**Exercise input**
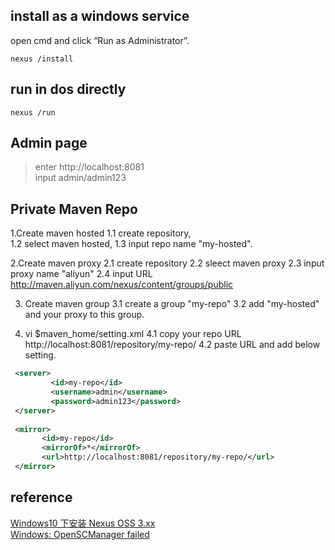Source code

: 
## install as a windows service 
open cmd and click “Run as Administrator”.
```
nexus /install
```

## run in dos directly
```
nexus /run
```

## Admin page
> enter http://localhost:8081  
> input admin/admin123

## Private Maven Repo
1.Create maven hosted
1.1 create repository,  
1.2 select maven hosted, 
1.3 input repo name "my-hosted".  

2.Create maven proxy
2.1 create repository
2.2 sleect maven proxy
2.3 input proxy name "aliyun"
2.4 input URL http://maven.aliyun.com/nexus/content/groups/public

3. Create maven group 
3.1 create a group "my-repo"
3.2 add "my-hosted" and your proxy to this group.

4. vi $maven_home/setting.xml
4.1 copy your repo URL http://localhost:8081/repository/my-repo/
4.2 paste URL and add below setting. 
```xml
 <server>
         <id>my-repo</id>
         <username>admin</username>
         <password>admin123</password>
 </server>
 
 <mirror>
       <id>my-repo</id>
       <mirrorOf>*</mirrorOf>
       <url>http://localhost:8081/repository/my-repo/</url>
 </mirror>
```

## reference
[Windows10 下安装 Nexus OSS 3.xx](https://blog.csdn.net/rekadowney/article/details/52492587#%E8%BF%90%E8%A1%8C%E5%B9%B6%E5%AE%89%E8%A3%85nexus%E7%9A%84windows%E6%9C%8D%E5%8A%A1)  
[Windows: OpenSCManager failed](https://support.sonatype.com/hc/en-us/articles/213464718-Windows-OpenSCManager-failed-Access-is-denied-0x5-errors-when-starting-Nexus)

**Exercise instructions**
Write out the lines of the material above exactly, from its first line through the line that contains "3.1 create a", so that no picture appears in the copy.

**Problem solution**
Source code

: 
## install as a windows service 
open cmd and click “Run as Administrator”.
```
nexus /install
```

## run in dos directly
```
nexus /run
```

## Admin page
> enter http://localhost:8081  
> input admin/admin123

## Private Maven Repo
1.Create maven hosted
1.1 create repository,  
1.2 select maven hosted, 
1.3 input repo name "my-hosted".  

2.Create maven proxy
2.1 create repository
2.2 sleect maven proxy
2.3 input proxy name "aliyun"
2.4 input URL http://maven.aliyun.com/nexus/content/groups/public

3. Create maven group 
3.1 create a group "my-repo"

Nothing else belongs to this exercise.